Run a statistics bash script against a git repository. For each filename, discover lines of code, number of commits, and the date of the first and the last commit. Then pull that into a spreadsheet app, sort by each metric, and get an idea which files are the most important files in the history of the project.
bash file_stats.sh [dir] [filetypes] > stats.csv open -a Numbers stats.csv
bash file_stats.sh /ember-project "js" "handlebars"
bash file_stats.sh /rails-project "rb" "haml" "coffee" "scss"
This is more tricky, and requires Ruby. First run the
determine_authors.sh script to get a count of all the authorship
events in the repo; then run the
tally_authors.rb Ruby script to sort
the authorship events by name.
You can do all that as a one-liner in bash like this:
ruby tally_authors.rb <(cd /project && /this_dir/determine_authors.sh "js")

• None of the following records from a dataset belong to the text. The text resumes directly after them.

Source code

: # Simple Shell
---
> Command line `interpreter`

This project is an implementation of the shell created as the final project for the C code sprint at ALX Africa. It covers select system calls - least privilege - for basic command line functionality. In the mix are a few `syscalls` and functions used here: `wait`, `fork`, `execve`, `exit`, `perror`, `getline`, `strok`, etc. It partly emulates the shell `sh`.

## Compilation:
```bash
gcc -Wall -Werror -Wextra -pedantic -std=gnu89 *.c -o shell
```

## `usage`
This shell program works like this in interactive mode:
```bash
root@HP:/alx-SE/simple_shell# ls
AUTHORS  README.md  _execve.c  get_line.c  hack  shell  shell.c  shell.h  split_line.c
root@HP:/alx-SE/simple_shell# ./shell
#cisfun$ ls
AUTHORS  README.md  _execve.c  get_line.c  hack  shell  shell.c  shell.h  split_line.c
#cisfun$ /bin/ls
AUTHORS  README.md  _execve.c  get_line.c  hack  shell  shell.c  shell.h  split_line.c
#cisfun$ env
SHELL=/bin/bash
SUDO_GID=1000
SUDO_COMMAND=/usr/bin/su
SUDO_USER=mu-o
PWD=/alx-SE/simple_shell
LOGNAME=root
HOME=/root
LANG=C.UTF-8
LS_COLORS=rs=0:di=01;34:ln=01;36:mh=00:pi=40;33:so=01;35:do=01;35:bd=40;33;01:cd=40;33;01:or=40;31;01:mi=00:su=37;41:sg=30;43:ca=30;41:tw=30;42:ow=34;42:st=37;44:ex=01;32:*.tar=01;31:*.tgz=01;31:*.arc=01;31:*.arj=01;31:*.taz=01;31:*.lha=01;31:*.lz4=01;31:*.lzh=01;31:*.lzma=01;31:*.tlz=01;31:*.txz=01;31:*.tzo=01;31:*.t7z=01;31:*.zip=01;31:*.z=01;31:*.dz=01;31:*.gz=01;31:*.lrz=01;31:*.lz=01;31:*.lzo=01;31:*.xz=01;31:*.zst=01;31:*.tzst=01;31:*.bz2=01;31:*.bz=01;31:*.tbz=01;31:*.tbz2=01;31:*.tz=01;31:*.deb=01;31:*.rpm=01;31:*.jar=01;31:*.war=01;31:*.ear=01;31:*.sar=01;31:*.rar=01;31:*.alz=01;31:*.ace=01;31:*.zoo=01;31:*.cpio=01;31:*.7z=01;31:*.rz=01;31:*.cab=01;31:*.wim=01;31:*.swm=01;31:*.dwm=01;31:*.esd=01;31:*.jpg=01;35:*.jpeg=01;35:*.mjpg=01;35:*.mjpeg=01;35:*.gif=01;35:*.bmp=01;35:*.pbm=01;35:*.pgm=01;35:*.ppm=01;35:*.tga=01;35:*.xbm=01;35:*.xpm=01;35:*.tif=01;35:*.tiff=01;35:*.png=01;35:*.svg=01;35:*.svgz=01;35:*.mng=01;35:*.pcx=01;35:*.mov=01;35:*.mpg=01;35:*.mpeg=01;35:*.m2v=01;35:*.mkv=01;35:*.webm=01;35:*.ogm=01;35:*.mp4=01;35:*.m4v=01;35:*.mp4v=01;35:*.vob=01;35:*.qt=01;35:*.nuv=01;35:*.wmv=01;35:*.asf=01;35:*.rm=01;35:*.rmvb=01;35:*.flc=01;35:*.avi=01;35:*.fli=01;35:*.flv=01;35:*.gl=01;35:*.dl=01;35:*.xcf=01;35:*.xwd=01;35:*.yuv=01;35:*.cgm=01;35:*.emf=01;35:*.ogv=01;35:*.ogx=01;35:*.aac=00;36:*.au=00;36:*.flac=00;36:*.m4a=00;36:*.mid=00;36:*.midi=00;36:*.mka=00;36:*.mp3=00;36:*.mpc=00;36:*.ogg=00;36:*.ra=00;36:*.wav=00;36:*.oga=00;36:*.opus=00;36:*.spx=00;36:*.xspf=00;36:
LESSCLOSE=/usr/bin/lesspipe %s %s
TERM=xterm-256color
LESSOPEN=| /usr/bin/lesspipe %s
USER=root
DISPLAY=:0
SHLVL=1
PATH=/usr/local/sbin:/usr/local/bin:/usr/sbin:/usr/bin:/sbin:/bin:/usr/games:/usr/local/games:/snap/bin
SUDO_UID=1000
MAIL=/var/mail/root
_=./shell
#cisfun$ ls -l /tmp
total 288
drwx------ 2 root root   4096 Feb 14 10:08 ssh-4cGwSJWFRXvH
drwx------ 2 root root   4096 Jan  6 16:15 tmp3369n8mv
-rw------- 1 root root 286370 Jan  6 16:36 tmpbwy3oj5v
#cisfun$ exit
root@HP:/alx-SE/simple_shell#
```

The code isn't tricky at all, and the output is easy to understand, but it's also easy to misconstrue. That's the tricky part. A developer could show up with few authorship events because they're new to a team, because they often do pair programming, because they prefer large commits to small ones, or for several other possible reasons. Exercise good judgement.
file_stats.sh will examine multiple file types,
tally_authors.rb assumes you're only
working with one type of file at a time. Pull requests welcome!
Caveat: Running this code against extremely large projects with very long histories (e.g. Rails) might be very slow.